BEGIN Information shown
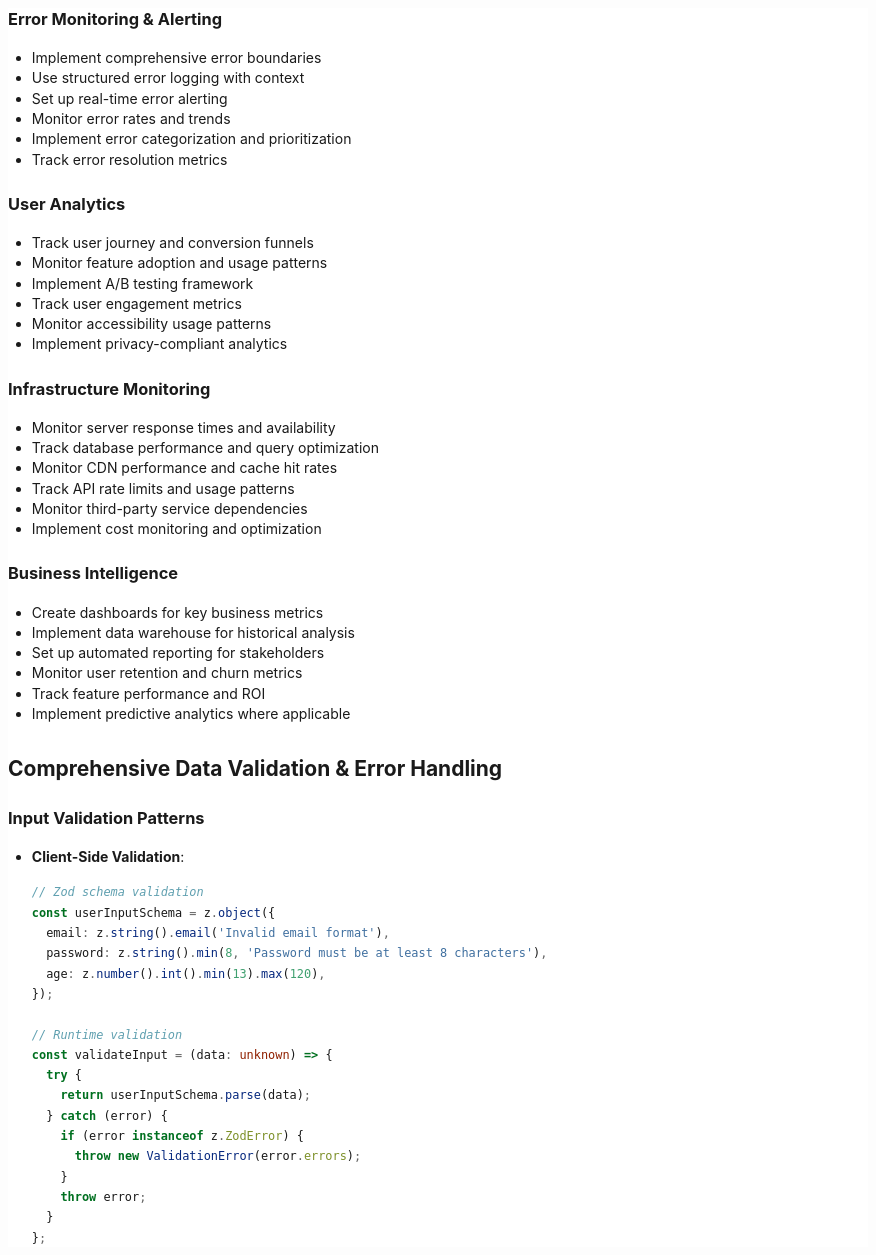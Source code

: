 ### Error Monitoring & Alerting
- Implement comprehensive error boundaries
- Use structured error logging with context
- Set up real-time error alerting
- Monitor error rates and trends
- Implement error categorization and prioritization
- Track error resolution metrics

### User Analytics
- Track user journey and conversion funnels
- Monitor feature adoption and usage patterns
- Implement A/B testing framework
- Track user engagement metrics
- Monitor accessibility usage patterns
- Implement privacy-compliant analytics

### Infrastructure Monitoring
- Monitor server response times and availability
- Track database performance and query optimization
- Monitor CDN performance and cache hit rates
- Track API rate limits and usage patterns
- Monitor third-party service dependencies
- Implement cost monitoring and optimization

### Business Intelligence
- Create dashboards for key business metrics
- Implement data warehouse for historical analysis
- Set up automated reporting for stakeholders
- Monitor user retention and churn metrics
- Track feature performance and ROI
- Implement predictive analytics where applicable

## Comprehensive Data Validation & Error Handling

### Input Validation Patterns
- **Client-Side Validation**:
  ```typescript
  // Zod schema validation
  const userInputSchema = z.object({
    email: z.string().email('Invalid email format'),
    password: z.string().min(8, 'Password must be at least 8 characters'),
    age: z.number().int().min(13).max(120),
  });
  
  // Runtime validation
  const validateInput = (data: unknown) => {
    try {
      return userInputSchema.parse(data);
    } catch (error) {
      if (error instanceof z.ZodError) {
        throw new ValidationError(error.errors);
      }
      throw error;
    }
  };
  ```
END Information shown
* _Instructions to follow_
Print, with pictures removed, exactly the lines of the records above from the top through the line containing "- Monitor third-party service dependencies".

* _Written reply_
Source code

: ### Error Monitoring & Alerting
- Implement comprehensive error boundaries
- Use structured error logging with context
- Set up real-time error alerting
- Monitor error rates and trends
- Implement error categorization and prioritization
- Track error resolution metrics

### User Analytics
- Track user journey and conversion funnels
- Monitor feature adoption and usage patterns
- Implement A/B testing framework
- Track user engagement metrics
- Monitor accessibility usage patterns
- Implement privacy-compliant analytics

### Infrastructure Monitoring
- Monitor server response times and availability
- Track database performance and query optimization
- Monitor CDN performance and cache hit rates
- Track API rate limits and usage patterns
- Monitor third-party service dependencies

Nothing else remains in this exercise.